**RECORDS TO USE**

BEGIN

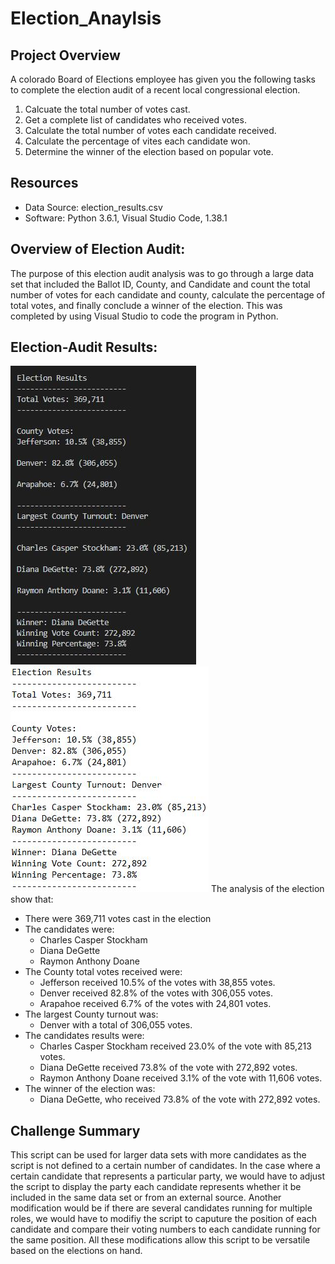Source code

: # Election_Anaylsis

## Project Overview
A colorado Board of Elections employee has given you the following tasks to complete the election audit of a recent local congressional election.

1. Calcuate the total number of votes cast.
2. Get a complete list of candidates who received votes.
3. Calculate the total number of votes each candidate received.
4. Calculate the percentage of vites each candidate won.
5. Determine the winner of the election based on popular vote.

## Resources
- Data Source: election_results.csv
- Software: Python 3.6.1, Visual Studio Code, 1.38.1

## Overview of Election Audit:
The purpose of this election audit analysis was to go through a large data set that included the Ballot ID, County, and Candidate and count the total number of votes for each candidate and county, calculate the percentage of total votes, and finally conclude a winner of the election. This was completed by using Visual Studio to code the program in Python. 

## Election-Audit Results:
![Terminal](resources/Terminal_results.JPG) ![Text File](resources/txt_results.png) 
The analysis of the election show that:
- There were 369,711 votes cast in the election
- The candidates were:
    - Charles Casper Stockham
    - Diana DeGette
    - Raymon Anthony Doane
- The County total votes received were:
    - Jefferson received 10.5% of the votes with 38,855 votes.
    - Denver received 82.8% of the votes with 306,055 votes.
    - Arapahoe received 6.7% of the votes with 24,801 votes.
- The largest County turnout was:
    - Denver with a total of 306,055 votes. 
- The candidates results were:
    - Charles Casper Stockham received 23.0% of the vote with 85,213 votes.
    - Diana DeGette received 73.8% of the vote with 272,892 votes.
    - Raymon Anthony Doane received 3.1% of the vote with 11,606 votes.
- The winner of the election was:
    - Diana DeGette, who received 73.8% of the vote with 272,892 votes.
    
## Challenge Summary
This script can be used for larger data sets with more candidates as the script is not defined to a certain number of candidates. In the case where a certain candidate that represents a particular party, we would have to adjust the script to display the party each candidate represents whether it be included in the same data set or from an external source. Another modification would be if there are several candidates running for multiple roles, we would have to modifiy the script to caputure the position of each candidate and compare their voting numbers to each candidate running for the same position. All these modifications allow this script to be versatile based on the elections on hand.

END

**TASK PROMPT**
Here the output must be the lines above from the line with "3. Calculate the" to the line with "## Challenge Summary", both included, duplicated word for word and nothing else.

**YOUR RESPONSE**
3. Calculate the total number of votes each candidate received.
4. Calculate the percentage of vites each candidate won.
5. Determine the winner of the election based on popular vote.

## Resources
- Data Source: election_results.csv
- Software: Python 3.6.1, Visual Studio Code, 1.38.1

## Overview of Election Audit:
The purpose of this election audit analysis was to go through a large data set that included the Ballot ID, County, and Candidate and count the total number of votes for each candidate and county, calculate the percentage of total votes, and finally conclude a winner of the election. This was completed by using Visual Studio to code the program in Python. 

## Election-Audit Results:
![Terminal](resources/Terminal_results.JPG) ![Text File](resources/txt_results.png) 
The analysis of the election show that:
- There were 369,711 votes cast in the election
- The candidates were:
    - Charles Casper Stockham
    - Diana DeGette
    - Raymon Anthony Doane
- The County total votes received were:
    - Jefferson received 10.5% of the votes with 38,855 votes.
    - Denver received 82.8% of the votes with 306,055 votes.
    - Arapahoe received 6.7% of the votes with 24,801 votes.
- The largest County turnout was:
    - Denver with a total of 306,055 votes. 
- The candidates results were:
    - Charles Casper Stockham received 23.0% of the vote with 85,213 votes.
    - Diana DeGette received 73.8% of the vote with 272,892 votes.
    - Raymon Anthony Doane received 3.1% of the vote with 11,606 votes.
- The winner of the election was:
    - Diana DeGette, who received 73.8% of the vote with 272,892 votes.
    
## Challenge Summary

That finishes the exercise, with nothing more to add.